Current content can be found at unidata.ucar.edu.

netCDF loses comments and changes formats

> Organization: ADISS Project
> Keywords: 199209241829.AA21251 ncdump ncgen CDL

Rich Lysakowski wrote:
> Some people at ISAS in Europe using netCDF on DOS systems reported to me
> that they have problems with the netCDF test routines.  After the code
> build is done and the tests put a test dataset thru ncdump and ncgen,
> comments are lost.  Another problem is that formatting of the datasets is
> different after doing a round trip thru the utilities.
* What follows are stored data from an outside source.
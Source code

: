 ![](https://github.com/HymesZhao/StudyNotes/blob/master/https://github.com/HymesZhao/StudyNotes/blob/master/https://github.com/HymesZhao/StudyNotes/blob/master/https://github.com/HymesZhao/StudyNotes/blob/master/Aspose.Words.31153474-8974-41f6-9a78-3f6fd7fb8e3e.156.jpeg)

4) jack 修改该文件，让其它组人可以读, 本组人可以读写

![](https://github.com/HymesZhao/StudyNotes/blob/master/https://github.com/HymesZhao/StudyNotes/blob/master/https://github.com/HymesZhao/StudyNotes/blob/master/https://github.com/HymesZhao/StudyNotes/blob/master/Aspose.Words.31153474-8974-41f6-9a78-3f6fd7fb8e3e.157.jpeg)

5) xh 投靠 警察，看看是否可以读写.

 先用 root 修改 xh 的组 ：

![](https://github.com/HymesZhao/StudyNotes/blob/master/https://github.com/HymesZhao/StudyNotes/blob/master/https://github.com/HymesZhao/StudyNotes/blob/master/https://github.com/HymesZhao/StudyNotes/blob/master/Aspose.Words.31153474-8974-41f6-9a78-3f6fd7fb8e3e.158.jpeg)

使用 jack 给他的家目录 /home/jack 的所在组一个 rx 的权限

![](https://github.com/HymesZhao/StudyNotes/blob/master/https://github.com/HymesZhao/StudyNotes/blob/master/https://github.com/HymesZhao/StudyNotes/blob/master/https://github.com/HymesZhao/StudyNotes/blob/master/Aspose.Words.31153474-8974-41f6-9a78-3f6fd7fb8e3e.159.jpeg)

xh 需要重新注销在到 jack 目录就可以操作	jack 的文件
This is not a bug in the MSDOS version, but rather is the intended behavior
on all platforms.  More explicitly, if an ASCII CDL file containing comments
is input to "ncgen -n" to create a binary netCDF file, and that file is then
used as input to ncdump to generate another CDL file, the latter is not
necessarily identical to the original CDL file: there are no comments in
the final CDL file, and its indentation and line breaks may be different
from the original CDL file.

For example, assume a file named `example.cdl' contains the following
decalaration with trailing comment:

  float Z(lat, lon);  // Z is geopotential height

After generating a binary netCDF file with "ncgen -n" and looking at the
result with "ncdump", the line will appear as:

        float Z(lat, lon) ;

The fact that CDL comments are not stored in the netCDF files generated by
ncgen is analogous to C or Fortran compilers not storing comments in object
files.  It would be possible to use some global attribute convention, for
example

  :_Line_7_trailing_comment = "Z is geopotential height"
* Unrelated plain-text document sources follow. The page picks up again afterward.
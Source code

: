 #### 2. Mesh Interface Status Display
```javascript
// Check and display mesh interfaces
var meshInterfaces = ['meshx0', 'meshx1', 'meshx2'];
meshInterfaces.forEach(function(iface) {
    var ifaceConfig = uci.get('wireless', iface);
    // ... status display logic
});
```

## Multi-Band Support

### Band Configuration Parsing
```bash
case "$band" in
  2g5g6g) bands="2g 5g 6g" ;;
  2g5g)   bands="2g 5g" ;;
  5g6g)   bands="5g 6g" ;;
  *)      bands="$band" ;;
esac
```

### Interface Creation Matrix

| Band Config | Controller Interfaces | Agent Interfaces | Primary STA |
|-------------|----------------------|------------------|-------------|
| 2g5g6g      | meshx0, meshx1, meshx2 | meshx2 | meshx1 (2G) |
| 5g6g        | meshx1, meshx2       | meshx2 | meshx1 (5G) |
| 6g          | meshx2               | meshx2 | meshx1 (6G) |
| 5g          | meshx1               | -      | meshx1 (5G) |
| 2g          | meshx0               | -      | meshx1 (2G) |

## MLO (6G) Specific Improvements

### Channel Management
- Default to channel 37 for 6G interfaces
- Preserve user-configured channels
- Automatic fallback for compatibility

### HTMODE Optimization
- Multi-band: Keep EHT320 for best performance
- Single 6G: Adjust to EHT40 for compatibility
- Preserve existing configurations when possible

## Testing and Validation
to store this information in the netCDF file so that it would be preserved
and interpreted correctly by ncdump later, but a better way to store this
kind of information is using ordinary netCDF attributes or variables, e.g.:

  Z:long_name = "geopotential height";

>                                                         Loss of comments
> is bad because important scientific information is being lost.  Formatting 
> is an annoyance, and may have some effect on usability. 
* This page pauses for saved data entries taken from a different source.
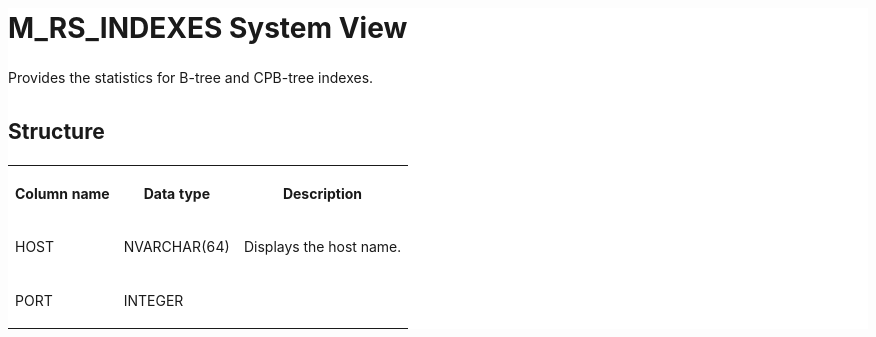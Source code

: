 

# M\_RS\_INDEXES System View

Provides the statistics for B-tree and CPB-tree indexes.



<a name="loio20bb03af751910149db9bb524dae0b0f___m__r_s__i_n_d_e_x_e_s_1struct_M_RS_INDEXES"/>

## Structure


<table>
<tr>
<th valign="top">

Column name

</th>
<th valign="top">

Data type

</th>
<th valign="top">

Description

</th>
</tr>
<tr>
<td valign="top">

HOST

</td>
<td valign="top">

NVARCHAR\(64\)

</td>
<td valign="top">

Displays the host name.

</td>
</tr>
<tr>
<td valign="top">

PORT

</td>
<td valign="top">

INTEGER

</td>
<td valign="top">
In my opinion important scientific information, even if in the form of
comments, should be stored in named variables or attributes.  If a comment
is important enough to be preserved with the data, it should be named rather
than just given a position in a CDL file.  The information is not useful to
programs if it can only be retrieved by (arbitrary) position in one of many
possible CDL files.  There may not even be an associated CDL file, since
most netCDF data is created through library interfaces rather than through
invocation of ncgen.

Similarly, the formatting of a CDL file is not preserved when it is
converted to a netCDF file because there are no variables or attributes that
have been assigned by convention to contain information about CDL line
indentation or line breaks.  There is no one-to-one correspondence between
CDL files and netCDF files; many CDL files can represent exactly the same
netCDF data and will yield the same netCDF file when input to ncgen.  This
is actually a good thing, because it provides an easy way to determine if
two CDL files represent the same data, even though they are formatted
differently.  Just run them through ncgen and compare the resulting netCDF
files.

--Russ